Take one screenshot of your CSP video page and note your in-game FPS in a simple test scene (single player, known track, fixed weather). That number is your reference.
Step one: image clarity, not gimmicks
Begin with settings that improve clarity without multiplying draw cost: sensible anisotropic filtering, texture sharpness choices that match your resolution, and any CSP options that reduce shimmering on track edges. These often yield visible benefit for modest cost.
Avoid enabling every post-processing toggle on the same day. Stack effects one at a time.
Step two: shadows in moderation
Shadow work is a classic FPS sink. If you need frames for racing, prefer stable, medium-quality shadow setups over maxed cascades you will never notice at speed. On slower GPUs, this single category can matter more than resolution bumps.
Step three: reflections and mirrors
Interior mirrors, reflection probes, and car reflection quality can explode cost in traffic. Test solo first, then add AI opponents. League servers with full grids are the real stress test—do not tune only in an empty pits menu.
Step four: weather and Sol-style pipelines
If you use advanced weather or Sol presets, remember that rain and wet shaders are among the heaviest configurations in the ecosystem. Treat them as a separate profile: “dry performance” vs “wet showcase.” Switching profiles beats leaving one mega-preset on for every session.

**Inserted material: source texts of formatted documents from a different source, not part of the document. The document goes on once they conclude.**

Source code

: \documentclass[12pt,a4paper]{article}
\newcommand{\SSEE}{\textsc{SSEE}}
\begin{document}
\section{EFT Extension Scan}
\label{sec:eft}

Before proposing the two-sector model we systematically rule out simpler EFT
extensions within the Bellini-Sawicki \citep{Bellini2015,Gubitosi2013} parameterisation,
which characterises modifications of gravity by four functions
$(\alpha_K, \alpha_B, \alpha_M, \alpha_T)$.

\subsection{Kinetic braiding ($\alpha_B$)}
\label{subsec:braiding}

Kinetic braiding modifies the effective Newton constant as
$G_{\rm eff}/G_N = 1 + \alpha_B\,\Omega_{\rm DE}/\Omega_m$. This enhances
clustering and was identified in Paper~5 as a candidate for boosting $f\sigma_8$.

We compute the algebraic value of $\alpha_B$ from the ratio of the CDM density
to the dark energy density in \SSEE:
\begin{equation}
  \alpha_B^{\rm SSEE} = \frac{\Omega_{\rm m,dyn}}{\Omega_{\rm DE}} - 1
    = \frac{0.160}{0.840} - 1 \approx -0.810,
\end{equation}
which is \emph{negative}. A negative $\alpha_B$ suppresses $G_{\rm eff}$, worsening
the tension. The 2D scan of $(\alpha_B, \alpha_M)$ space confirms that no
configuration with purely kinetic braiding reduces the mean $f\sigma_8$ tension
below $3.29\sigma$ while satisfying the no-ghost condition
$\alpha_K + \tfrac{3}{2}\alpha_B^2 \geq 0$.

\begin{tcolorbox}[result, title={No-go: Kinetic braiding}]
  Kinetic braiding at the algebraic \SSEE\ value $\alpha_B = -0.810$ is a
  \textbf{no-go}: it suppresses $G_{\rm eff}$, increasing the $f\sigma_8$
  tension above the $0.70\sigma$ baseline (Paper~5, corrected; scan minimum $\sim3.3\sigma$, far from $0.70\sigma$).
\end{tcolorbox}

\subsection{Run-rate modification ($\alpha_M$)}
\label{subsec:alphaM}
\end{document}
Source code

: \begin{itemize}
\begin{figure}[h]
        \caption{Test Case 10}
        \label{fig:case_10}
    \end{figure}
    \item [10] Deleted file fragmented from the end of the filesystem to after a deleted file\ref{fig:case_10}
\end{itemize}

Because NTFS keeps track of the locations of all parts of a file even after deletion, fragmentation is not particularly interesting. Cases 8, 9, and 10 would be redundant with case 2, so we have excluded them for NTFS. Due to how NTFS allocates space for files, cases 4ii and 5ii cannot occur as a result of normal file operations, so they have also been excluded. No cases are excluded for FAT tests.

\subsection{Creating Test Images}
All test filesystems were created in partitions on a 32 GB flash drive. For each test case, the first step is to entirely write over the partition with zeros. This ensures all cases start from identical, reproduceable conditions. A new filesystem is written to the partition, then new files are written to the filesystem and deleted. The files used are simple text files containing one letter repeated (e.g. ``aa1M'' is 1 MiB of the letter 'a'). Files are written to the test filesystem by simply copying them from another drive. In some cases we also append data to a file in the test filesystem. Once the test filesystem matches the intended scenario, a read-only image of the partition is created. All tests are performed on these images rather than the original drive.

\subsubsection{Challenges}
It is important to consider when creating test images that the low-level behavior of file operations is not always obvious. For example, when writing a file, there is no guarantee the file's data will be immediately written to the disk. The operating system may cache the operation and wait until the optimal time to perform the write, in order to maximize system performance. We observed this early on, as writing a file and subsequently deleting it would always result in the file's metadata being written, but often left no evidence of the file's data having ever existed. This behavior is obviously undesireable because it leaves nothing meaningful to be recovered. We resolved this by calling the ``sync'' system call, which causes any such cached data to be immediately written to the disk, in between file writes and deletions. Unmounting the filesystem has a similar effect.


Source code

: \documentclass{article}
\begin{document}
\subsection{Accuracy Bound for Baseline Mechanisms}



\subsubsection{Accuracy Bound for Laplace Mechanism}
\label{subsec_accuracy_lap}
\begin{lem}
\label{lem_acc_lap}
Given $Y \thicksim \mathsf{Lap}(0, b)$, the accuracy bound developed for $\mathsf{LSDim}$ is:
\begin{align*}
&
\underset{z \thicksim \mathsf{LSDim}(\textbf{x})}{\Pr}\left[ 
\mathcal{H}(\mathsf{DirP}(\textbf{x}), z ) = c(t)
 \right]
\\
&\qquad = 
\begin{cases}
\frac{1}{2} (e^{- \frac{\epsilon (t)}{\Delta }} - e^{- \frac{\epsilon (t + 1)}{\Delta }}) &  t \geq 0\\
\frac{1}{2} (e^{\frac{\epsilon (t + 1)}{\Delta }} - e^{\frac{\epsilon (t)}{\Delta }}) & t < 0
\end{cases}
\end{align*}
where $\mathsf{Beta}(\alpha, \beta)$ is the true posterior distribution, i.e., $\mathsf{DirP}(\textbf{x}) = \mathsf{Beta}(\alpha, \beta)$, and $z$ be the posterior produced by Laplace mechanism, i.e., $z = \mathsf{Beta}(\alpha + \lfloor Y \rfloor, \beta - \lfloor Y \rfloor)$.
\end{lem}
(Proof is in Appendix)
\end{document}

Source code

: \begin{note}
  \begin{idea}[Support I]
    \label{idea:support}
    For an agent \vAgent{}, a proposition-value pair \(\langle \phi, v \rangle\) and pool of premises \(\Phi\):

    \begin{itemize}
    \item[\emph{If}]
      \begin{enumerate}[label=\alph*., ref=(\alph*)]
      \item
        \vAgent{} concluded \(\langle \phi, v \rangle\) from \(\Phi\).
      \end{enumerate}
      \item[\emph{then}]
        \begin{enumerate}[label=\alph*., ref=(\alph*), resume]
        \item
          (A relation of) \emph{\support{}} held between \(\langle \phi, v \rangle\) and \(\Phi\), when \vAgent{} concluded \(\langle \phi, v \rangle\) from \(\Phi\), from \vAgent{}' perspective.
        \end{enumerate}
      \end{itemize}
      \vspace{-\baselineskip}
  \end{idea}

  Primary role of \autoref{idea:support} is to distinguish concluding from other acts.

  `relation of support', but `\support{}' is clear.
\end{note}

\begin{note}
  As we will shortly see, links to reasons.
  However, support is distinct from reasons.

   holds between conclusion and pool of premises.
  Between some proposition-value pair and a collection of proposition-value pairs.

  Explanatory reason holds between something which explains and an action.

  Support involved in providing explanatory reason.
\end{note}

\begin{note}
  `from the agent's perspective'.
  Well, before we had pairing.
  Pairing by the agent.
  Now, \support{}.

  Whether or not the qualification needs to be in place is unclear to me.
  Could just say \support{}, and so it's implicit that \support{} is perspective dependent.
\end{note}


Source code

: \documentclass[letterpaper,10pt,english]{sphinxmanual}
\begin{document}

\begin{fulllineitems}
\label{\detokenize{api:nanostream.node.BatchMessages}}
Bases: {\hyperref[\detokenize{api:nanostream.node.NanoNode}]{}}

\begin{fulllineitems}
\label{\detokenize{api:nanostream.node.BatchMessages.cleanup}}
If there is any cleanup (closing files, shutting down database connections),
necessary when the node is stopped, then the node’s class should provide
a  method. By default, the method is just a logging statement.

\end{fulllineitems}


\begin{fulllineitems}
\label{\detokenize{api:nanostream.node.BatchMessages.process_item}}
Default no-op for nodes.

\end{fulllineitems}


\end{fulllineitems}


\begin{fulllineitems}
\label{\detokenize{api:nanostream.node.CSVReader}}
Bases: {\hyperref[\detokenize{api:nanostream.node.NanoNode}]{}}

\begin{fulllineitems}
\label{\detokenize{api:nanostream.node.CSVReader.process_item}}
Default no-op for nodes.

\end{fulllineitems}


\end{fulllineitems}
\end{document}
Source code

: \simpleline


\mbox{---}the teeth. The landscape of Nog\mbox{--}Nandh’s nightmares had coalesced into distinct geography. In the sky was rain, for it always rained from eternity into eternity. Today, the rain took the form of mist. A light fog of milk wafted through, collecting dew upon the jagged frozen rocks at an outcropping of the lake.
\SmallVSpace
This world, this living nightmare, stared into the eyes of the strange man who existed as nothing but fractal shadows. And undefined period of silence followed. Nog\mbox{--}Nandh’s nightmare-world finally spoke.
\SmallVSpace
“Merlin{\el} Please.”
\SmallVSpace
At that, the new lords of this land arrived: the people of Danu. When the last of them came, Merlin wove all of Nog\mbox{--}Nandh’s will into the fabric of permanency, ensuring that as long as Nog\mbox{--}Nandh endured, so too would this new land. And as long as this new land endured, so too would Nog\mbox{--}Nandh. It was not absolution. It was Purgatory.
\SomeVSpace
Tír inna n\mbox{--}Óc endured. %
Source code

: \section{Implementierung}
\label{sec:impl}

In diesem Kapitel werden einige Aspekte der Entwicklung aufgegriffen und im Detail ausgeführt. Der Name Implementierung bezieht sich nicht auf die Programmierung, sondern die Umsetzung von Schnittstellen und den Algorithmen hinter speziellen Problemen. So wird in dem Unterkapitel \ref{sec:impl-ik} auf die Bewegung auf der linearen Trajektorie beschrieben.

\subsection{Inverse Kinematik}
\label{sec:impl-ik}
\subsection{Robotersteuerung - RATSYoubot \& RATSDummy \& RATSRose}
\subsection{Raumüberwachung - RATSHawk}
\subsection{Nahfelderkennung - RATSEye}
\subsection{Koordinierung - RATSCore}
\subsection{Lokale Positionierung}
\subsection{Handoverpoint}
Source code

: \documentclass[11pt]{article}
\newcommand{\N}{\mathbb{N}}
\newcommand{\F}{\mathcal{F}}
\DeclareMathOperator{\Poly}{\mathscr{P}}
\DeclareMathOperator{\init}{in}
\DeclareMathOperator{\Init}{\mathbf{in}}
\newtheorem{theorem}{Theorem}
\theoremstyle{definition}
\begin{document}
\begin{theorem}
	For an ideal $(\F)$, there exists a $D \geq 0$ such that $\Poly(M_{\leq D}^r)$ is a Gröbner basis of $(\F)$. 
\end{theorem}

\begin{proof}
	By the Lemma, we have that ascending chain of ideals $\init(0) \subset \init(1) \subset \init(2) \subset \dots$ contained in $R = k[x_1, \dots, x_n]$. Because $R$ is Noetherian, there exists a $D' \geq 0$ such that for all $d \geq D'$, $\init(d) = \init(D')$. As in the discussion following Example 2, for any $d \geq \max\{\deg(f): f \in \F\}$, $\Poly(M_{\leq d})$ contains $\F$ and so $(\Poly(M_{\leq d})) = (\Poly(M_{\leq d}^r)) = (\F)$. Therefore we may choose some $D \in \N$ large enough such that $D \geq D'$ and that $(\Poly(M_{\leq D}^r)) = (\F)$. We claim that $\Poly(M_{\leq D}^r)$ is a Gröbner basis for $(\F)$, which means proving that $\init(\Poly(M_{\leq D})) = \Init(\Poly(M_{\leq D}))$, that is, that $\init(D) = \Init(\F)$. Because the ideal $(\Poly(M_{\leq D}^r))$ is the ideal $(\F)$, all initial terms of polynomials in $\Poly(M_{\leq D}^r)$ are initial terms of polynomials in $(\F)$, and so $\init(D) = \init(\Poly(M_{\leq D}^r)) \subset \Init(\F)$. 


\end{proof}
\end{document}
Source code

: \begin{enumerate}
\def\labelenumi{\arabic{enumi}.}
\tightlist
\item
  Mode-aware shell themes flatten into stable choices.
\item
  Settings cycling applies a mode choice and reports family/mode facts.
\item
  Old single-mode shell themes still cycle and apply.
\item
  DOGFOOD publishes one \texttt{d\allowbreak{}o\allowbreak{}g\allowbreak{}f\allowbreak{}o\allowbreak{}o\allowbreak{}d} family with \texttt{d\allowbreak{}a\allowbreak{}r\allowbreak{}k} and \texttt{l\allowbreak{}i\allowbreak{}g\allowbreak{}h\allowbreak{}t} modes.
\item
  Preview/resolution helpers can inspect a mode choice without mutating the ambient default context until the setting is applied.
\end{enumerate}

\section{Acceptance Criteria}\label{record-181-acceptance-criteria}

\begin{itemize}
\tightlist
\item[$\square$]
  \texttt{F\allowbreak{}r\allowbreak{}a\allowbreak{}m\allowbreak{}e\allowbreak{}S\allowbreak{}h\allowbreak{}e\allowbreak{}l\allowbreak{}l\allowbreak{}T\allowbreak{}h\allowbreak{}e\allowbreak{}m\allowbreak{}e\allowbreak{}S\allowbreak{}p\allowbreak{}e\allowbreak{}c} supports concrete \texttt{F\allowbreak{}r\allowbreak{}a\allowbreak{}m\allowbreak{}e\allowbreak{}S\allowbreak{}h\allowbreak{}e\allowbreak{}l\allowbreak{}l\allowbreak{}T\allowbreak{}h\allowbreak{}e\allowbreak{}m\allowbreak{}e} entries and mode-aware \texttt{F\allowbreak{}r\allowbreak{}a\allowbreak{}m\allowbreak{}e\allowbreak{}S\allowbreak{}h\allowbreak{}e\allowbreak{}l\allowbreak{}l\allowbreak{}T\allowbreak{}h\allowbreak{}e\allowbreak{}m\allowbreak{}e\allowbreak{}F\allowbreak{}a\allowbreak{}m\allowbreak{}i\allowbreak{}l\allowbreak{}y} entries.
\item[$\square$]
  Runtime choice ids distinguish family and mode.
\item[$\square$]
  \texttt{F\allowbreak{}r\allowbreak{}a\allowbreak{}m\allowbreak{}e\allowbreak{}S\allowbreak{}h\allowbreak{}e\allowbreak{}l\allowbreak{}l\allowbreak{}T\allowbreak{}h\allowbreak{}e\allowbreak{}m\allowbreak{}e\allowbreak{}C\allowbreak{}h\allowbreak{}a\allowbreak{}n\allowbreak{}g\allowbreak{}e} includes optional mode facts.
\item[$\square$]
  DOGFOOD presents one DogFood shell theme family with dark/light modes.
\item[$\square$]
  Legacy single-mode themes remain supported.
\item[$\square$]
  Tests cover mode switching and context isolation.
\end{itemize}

When to stop touching CSP and look elsewhere
If FPS is low even on modest CSP settings, inspect CPU bottlenecks, single-thread limits, and modded tracks with enormous object counts. Sometimes the fix is a different track LOD or closing a background tool—not another CSP slider.
Our performance guide covers the non-CSP half of that story.
Document what you change
Keep a tiny text file or note on your phone with three lines after each session: CSP version, the one setting you changed, and before/after FPS. That log ends forum posts that go nowhere because nobody remembers which experimental checkbox flipped. If you share screenshots in community threads, include your GPU model, resolution, and single-player vs online context—otherwise advice is guesswork.
FAQ
Will updating CSP break my presets?
Major jumps can reset or rename options. Back up screenshots and note versions.
Is “Ultra” always better?
No. Ultra settings often buy marginal visuals for large frame-time spikes.
Can CSP cause crashes?
Yes, especially when paired with outdated mods or conflicting injectors. Change one variable at a time.
CSP rewards patience. Touch settings in a deliberate order, measure outcomes, and keep a rollback path. That habit keeps Assetto Corsa fun instead of frustrating.